**Work item**
Return the data exactly, with all pictures removed.

Given records section start

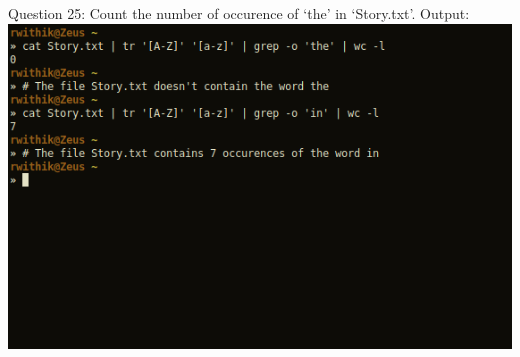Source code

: \documentclass[10pt,a4paper,titlepage]{report}
\begin{document}
\newline
Question 25: Count the number of occurence of ‘the’ in ‘Story.txt’.\newline
Output:\newline
\includegraphics[scale=.5]{../Images/Cycle2/25.png}\newline
\newline
\end{document}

Given records section end

**Reply**
Source code

: \documentclass[10pt,a4paper,titlepage]{report}
\begin{document}
\newline
Question 25: Count the number of occurence of ‘the’ in ‘Story.txt’.\newline
Output:\newline
\includegraphics[scale=.5]{../Images/Cycle2/25.png}\newline
\newline
\end{document}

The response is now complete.